## [Collected data entries]

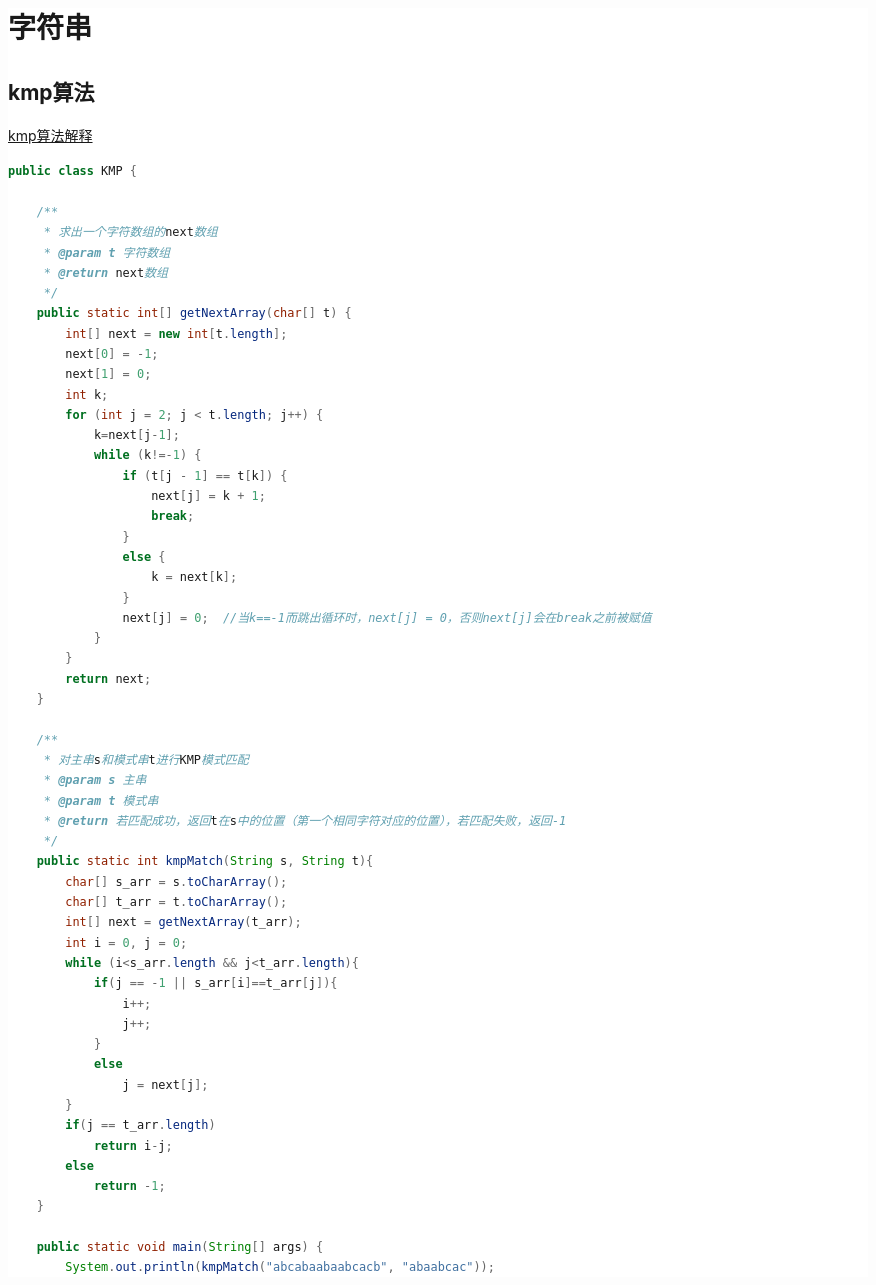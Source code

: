 # 字符串

## kmp算法

[kmp算法解释](https://www.cnblogs.com/imzhr/p/9613963.html)

```java
public class KMP {

    /**
     * 求出一个字符数组的next数组
     * @param t 字符数组
     * @return next数组
     */
    public static int[] getNextArray(char[] t) {
        int[] next = new int[t.length];
        next[0] = -1;
        next[1] = 0;
        int k;
        for (int j = 2; j < t.length; j++) {
            k=next[j-1];
            while (k!=-1) {
                if (t[j - 1] == t[k]) {
                    next[j] = k + 1;
                    break;
                }
                else {
                    k = next[k];
                }
                next[j] = 0;  //当k==-1而跳出循环时，next[j] = 0，否则next[j]会在break之前被赋值
            }
        }
        return next;
    }

    /**
     * 对主串s和模式串t进行KMP模式匹配
     * @param s 主串
     * @param t 模式串
     * @return 若匹配成功，返回t在s中的位置（第一个相同字符对应的位置），若匹配失败，返回-1
     */
    public static int kmpMatch(String s, String t){
        char[] s_arr = s.toCharArray();
        char[] t_arr = t.toCharArray();
        int[] next = getNextArray(t_arr);
        int i = 0, j = 0;
        while (i<s_arr.length && j<t_arr.length){
            if(j == -1 || s_arr[i]==t_arr[j]){
                i++;
                j++;
            }
            else
                j = next[j];
        }
        if(j == t_arr.length)
            return i-j;
        else
            return -1;
    }

    public static void main(String[] args) {
        System.out.println(kmpMatch("abcabaabaabcacb", "abaabcac"));
```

## [Problem]
Only the lines containing "getNextArray" are needed; copy each of them from the data.

## [Completed exercise]
    public static int[] getNextArray(char[] t) {
        int[] next = getNextArray(t_arr);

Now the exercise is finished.